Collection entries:
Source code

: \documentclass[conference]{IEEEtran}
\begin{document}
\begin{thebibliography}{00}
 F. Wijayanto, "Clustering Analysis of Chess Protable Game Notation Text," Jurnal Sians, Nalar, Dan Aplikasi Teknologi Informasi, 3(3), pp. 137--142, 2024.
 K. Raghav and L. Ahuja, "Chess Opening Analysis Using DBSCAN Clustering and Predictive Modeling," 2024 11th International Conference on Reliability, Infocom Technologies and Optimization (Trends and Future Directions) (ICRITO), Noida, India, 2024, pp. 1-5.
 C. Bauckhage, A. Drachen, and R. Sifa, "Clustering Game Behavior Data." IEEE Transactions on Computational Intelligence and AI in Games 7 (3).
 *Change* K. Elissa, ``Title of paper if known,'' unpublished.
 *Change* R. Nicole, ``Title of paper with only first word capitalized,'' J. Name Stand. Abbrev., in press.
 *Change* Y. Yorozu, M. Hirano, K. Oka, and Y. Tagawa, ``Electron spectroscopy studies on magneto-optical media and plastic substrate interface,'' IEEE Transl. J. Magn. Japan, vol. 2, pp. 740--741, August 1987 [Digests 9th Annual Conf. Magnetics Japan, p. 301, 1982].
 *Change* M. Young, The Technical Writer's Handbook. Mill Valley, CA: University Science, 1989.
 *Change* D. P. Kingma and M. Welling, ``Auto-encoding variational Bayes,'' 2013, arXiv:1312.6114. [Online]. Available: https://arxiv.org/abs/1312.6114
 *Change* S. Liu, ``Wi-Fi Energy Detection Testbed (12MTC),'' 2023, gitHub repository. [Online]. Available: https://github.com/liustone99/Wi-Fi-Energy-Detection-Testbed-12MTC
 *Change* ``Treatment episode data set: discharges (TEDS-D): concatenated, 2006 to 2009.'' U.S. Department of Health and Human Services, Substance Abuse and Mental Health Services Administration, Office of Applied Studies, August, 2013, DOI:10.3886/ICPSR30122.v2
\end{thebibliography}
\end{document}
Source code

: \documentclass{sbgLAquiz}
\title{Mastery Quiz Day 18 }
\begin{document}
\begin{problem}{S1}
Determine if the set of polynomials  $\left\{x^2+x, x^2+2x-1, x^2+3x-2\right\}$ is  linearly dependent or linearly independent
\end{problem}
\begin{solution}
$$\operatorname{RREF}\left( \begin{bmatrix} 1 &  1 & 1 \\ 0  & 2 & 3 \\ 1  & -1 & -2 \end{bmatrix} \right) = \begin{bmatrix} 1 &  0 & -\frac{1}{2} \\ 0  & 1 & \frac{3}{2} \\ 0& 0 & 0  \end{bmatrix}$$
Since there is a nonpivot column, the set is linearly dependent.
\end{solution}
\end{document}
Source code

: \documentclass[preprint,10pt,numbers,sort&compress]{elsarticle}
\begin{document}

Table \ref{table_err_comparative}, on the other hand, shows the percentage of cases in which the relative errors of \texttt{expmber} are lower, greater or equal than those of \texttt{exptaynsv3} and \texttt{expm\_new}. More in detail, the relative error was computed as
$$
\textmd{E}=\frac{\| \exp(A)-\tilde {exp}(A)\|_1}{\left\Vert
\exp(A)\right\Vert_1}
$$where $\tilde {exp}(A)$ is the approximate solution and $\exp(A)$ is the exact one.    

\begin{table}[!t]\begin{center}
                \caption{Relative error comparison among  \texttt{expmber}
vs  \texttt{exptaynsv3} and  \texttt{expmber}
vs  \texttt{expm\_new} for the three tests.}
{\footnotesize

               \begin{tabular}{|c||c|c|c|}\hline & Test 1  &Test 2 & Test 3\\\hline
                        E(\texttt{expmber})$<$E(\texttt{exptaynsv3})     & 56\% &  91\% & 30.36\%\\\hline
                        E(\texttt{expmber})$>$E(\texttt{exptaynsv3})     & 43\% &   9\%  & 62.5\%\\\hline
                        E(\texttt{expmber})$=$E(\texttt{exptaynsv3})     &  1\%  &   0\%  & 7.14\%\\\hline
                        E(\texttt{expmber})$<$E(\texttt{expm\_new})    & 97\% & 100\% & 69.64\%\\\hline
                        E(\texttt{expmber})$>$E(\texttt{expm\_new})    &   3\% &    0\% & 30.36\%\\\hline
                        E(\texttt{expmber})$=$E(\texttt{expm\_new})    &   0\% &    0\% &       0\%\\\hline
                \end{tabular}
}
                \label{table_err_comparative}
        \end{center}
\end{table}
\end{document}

#### [EXERCISE AIM]
Each line of the data that holds the word "frac" should be copied.

#### [THE COMPLETED TASK]
$$\operatorname{RREF}\left( \begin{bmatrix} 1 &  1 & 1 \\ 0  & 2 & 3 \\ 1  & -1 & -2 \end{bmatrix} \right) = \begin{bmatrix} 1 &  0 & -\frac{1}{2} \\ 0  & 1 & \frac{3}{2} \\ 0& 0 & 0  \end{bmatrix}$$
\textmd{E}=\frac{\| \exp(A)-\tilde {exp}(A)\|_1}{\left\Vert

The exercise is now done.